Following a period of sustained low prices, the Scottish salmon farming industry is struggling to remain profitable and is undergoing major rationalisation and restructuring.
In Shetland, four salmon farms went into receivership earlier this year. Last week Kishorn-based Kinloch Damph, with annual sales of £7 million, went into administration.
Administrator David Hunter, of Glasgow-based accountants Campbell Dallas, said: “It was really the terms on which smolts [young salmon] were being sold that was the problem. This was not sustainable.”
Kinloch Damph, like many feed suppliers, had been extending lines of credit to financially shaky salmon farm operations following a model that large brewers had with the on-trade — pubs, bars, clubs, restaurants and hotels — in the 1970s and 1980s.
Hunter said: “It appears these terms were very, very poor and in effect the company has been financing many of the independent firms in Shetland. In many cases payment was not received until the relevant salmon had been harvested and sold to market.”
The costs of salmon farming are higher in Scotland because the size of farms is restricted by the authorities, bureaucracy and because the Crown Estate owns the seabed and charges salmon farms rent.
The Scottish Executive has made gestures of support, including putting together a “framework” last year and securing £1.5m of European money to help fund a campaign to promote the health benefits of salmon.
But the Executive’s actions are seen as too little too late by Scottish salmon farmers, who fear others will go the way of Kinloch Damph unless prices rise.

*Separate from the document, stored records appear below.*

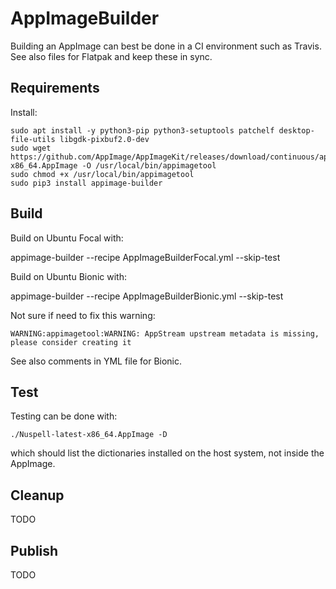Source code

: # AppImageBuilder

Building an AppImage can best be done in a CI environment such as Travis. See
also files for Flatpak and keep these in sync.

## Requirements

Install:

    sudo apt install -y python3-pip python3-setuptools patchelf desktop-file-utils libgdk-pixbuf2.0-dev
    sudo wget https://github.com/AppImage/AppImageKit/releases/download/continuous/appimagetool-x86_64.AppImage -O /usr/local/bin/appimagetool
    sudo chmod +x /usr/local/bin/appimagetool
    sudo pip3 install appimage-builder

## Build

Build on Ubuntu Focal with:

   appimage-builder --recipe AppImageBuilderFocal.yml --skip-test

Build on Ubuntu Bionic with:

   appimage-builder --recipe AppImageBuilderBionic.yml --skip-test

Not sure if need to fix this warning:

    WARNING:appimagetool:WARNING: AppStream upstream metadata is missing, please consider creating it

See also comments in YML file for Bionic.


## Test

Testing can be done with:

    ./Nuspell-latest-x86_64.AppImage -D

which should list the dictionaries installed on the host system, not inside the
AppImage.

## Cleanup

TODO

## Publish

TODO
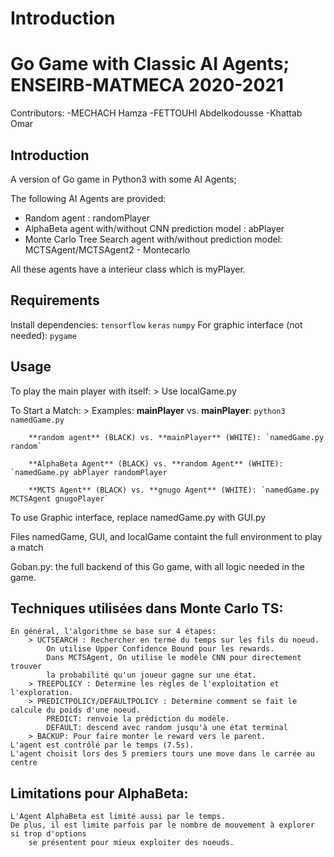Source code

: # Introduction

# Go Game with Classic AI Agents; ENSEIRB-MATMECA 2020-2021
Contributors:
    -MECHACH Hamza
    -FETTOUHI Abdelkodousse 
    -Khattab Omar

## Introduction
A version of Go game in Python3 with some AI Agents;


The following AI Agents are provided:
* Random agent : randomPlayer
* AlphaBeta agent with/without CNN prediction model : abPlayer
* Monte Carlo Tree Search agent with/without prediction model: MCTSAgent/MCTSAgent2 - Montecarlo

All these agents have a interieur class which is myPlayer.

## Requirements

Install dependencies: `tensorflow` `keras` `numpy`
For graphic interface (not needed): `pygame`

## Usage

To play the main player with itself:
    > Use localGame.py

To Start a Match:
    > Examples:
        **mainPlayer** vs. **mainPlayer**: `python3 namedGame.py`

        **random agent** (BLACK) vs. **mainPlayer** (WHITE): `namedGame.py random`

        **AlphaBeta Agent** (BLACK) vs. **random Agent** (WHITE): `namedGame.py abPlayer randomPlayer

        **MCTS Agent** (BLACK) vs. **gnugo Agent** (WHITE): `namedGame.py MCTSAgent gnugoPlayer`

To use Graphic interface, replace namedGame.py with GUI.py

Files namedGame, GUI, and localGame containt the full environment to play a match

Goban.py: the full backend of this Go game, with all logic needed in the game.

## Techniques utilisées dans Monte Carlo TS:
    En général, l'algorithme se base sur 4 étapes:
        > UCTSEARCH : Rechercher en terme du temps sur les fils du noeud. 
            On utilise Upper Confidence Bound pour les rewards.
            Dans MCTSAgent, On utilise le modèle CNN pour directement trouver 
            la probabilité qu'un joueur gagne sur une état.
        > TREEPOLICY : Determine les règles de l'exploitation et l'exploration.
        > PREDICTPOLICY/DEFAULTPOLICY : Determine comment se fait le calcule du poids d'une noeud.
            PREDICT: renvoie la prédiction du modèle.
            DEFAULT: descend avec random jusqu'à une état terminal
        > BACKUP: Pour faire monter le reward vers le parent.
    L'agent est contrôlé par le temps (7.5s).
    L'agent choisit lors des 5 premiers tours une move dans le carrée au centre

## Limitations pour AlphaBeta:
    L'Agent AlphaBeta est limité aussi par le temps.
    De plus, il est limite parfois par le nombre de mouvement à explorer si trop d'options
        se présentent pour mieux exploiter des noeuds.
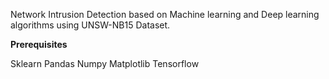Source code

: Network Intrusion Detection based on Machine learning and Deep learning algorithms using UNSW-NB15 Dataset.


**Prerequisites**

Sklearn
Pandas
Numpy
Matplotlib
Tensorflow
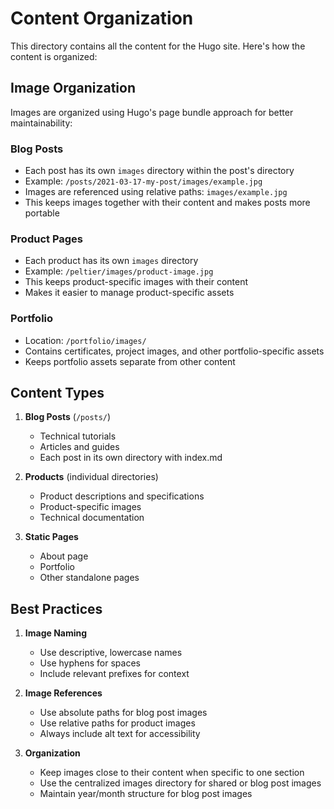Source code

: # Content Organization

This directory contains all the content for the Hugo site. Here's how the content is organized:

## Image Organization

Images are organized using Hugo's page bundle approach for better maintainability:

### Blog Posts
- Each post has its own `images` directory within the post's directory
- Example: `/posts/2021-03-17-my-post/images/example.jpg`
- Images are referenced using relative paths: `images/example.jpg`
- This keeps images together with their content and makes posts more portable

### Product Pages
- Each product has its own `images` directory
- Example: `/peltier/images/product-image.jpg`
- This keeps product-specific images with their content
- Makes it easier to manage product-specific assets

### Portfolio
- Location: `/portfolio/images/`
- Contains certificates, project images, and other portfolio-specific assets
- Keeps portfolio assets separate from other content

## Content Types

1. **Blog Posts** (`/posts/`)
   - Technical tutorials
   - Articles and guides
   - Each post in its own directory with index.md

2. **Products** (individual directories)
   - Product descriptions and specifications
   - Product-specific images
   - Technical documentation

3. **Static Pages**
   - About page
   - Portfolio
   - Other standalone pages

## Best Practices

1. **Image Naming**
   - Use descriptive, lowercase names
   - Use hyphens for spaces
   - Include relevant prefixes for context

2. **Image References**
   - Use absolute paths for blog post images
   - Use relative paths for product images
   - Always include alt text for accessibility

3. **Organization**
   - Keep images close to their content when specific to one section
   - Use the centralized images directory for shared or blog post images
   - Maintain year/month structure for blog post images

Last week, the industry was disappointed when Allan Wilson, deputy environment and rural development minister, failed to attend an industry conference in Stavanger.
Wilson was meant to speak on “maintaining momentum in Scottish aquaculture” but delegated the task to civil servant David Wilson instead.
Scotland’s annual production of farmed salmon is expected to fall from 142,000 tonnes this year to around 130,000 tonnes in 2005. Norwegian and Chilean production is estimated at around 500,000 tonnes apiece.
But Cameron Davidson, managing director of Marine Harvest — whose parent, Netherlands-based animal feed and nutrition group Nutreco, organised the AquaVision 2004 event in Stavanger — disagrees with Liabø’s views.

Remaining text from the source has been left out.